> Material for the task
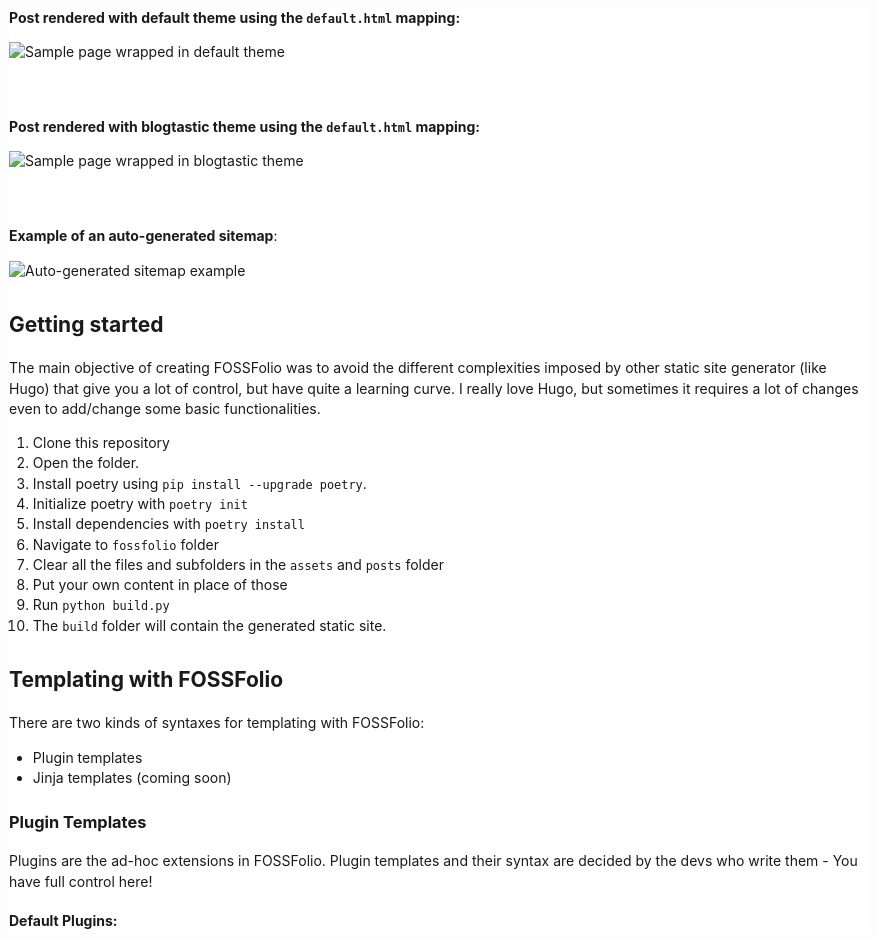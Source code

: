 **Post rendered with default theme using the `default.html` mapping:**

<div style="display: flex;">
  <img src="https://user-images.githubusercontent.com/76481787/178124033-3f7b2b26-5c44-4ab1-b149-e7ca37aca1cc.png" alt="Sample page wrapped in default theme">
</div>
<br><br>

**Post rendered with blogtastic theme using the `default.html` mapping:**

<div style="display: flex;">
  <img src="https://user-images.githubusercontent.com/76481787/178350406-539099fa-725a-4a6c-8643-7f4142ca8d91.png" alt="Sample page wrapped in blogtastic theme">
</div>
<br><br>


**Example of an auto-generated sitemap**:

<div style="display: flex;">
  <img src="https://user-images.githubusercontent.com/76481787/178124342-cee1f96a-9bbf-4039-9258-614b02774d3d.png" alt="Auto-generated sitemap example">
</div>

## Getting started

The main objective of creating FOSSFolio was to avoid the different complexities imposed by other static site generator (like Hugo) that give you a lot of control, but have quite a learning curve. I really love Hugo, but sometimes it requires a lot of changes even to add/change some basic functionalities.

1. Clone this repository
2. Open the folder.
3. Install poetry using `pip install --upgrade poetry`.
4. Initialize poetry with `poetry init`
5. Install dependencies with `poetry install`
6. Navigate to `fossfolio` folder
7. Clear all the files and subfolders in the `assets` and `posts` folder
8. Put your own content in place of those
9. Run `python build.py`
10. The `build` folder will contain the generated static site.

## Templating with FOSSFolio

There are two kinds of syntaxes for templating with FOSSFolio:

* Plugin templates
* Jinja templates (coming soon)

### Plugin Templates

Plugins are the ad-hoc extensions in FOSSFolio. Plugin templates and their syntax are decided by the devs who write them - You have full control here!

#### Default Plugins:
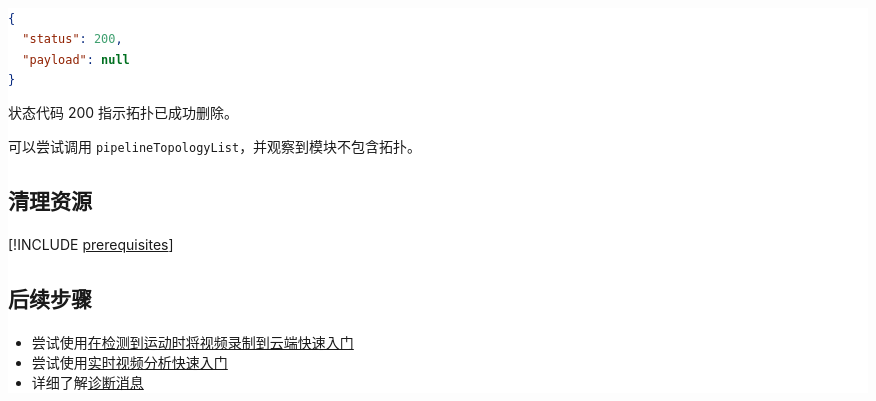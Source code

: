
 ```json
{
  "status": 200,
  "payload": null
}
```

状态代码 200 指示拓扑已成功删除。

可以尝试调用 `pipelineTopologyList`，并观察到模块不包含拓扑。

## <a name="clean-up-resources"></a>清理资源

[!INCLUDE [prerequisites](./includes/common-includes/clean-up-resources.md)]

## <a name="next-steps"></a>后续步骤

* 尝试使用[在检测到运动时将视频录制到云端快速入门](detect-motion-record-video-clips-cloud.md)
* 尝试使用[实时视频分析快速入门](analyze-live-video-use-your-model-http.md)
* 详细了解[诊断消息](monitor-log-edge.md)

> Your assignment
The lines to copy begin at the one containing "### Plugin Templates" and end at the last line of the records. Set down exactly those lines and no others, both ends included, and omit all pictures.

> Answer to this problem
### Plugin Templates

Plugins are the ad-hoc extensions in FOSSFolio. Plugin templates and their syntax are decided by the devs who write them - You have full control here!

#### Default Plugins:
Source code

:
 ```json
{
  "status": 200,
  "payload": null
}
```

状态代码 200 指示拓扑已成功删除。

可以尝试调用 `pipelineTopologyList`，并观察到模块不包含拓扑。

## <a name="clean-up-resources"></a>清理资源

[!INCLUDE [prerequisites](./includes/common-includes/clean-up-resources.md)]

## <a name="next-steps"></a>后续步骤

* 尝试使用[在检测到运动时将视频录制到云端快速入门](detect-motion-record-video-clips-cloud.md)
* 尝试使用[实时视频分析快速入门](analyze-live-video-use-your-model-http.md)
* 详细了解[诊断消息](monitor-log-edge.md)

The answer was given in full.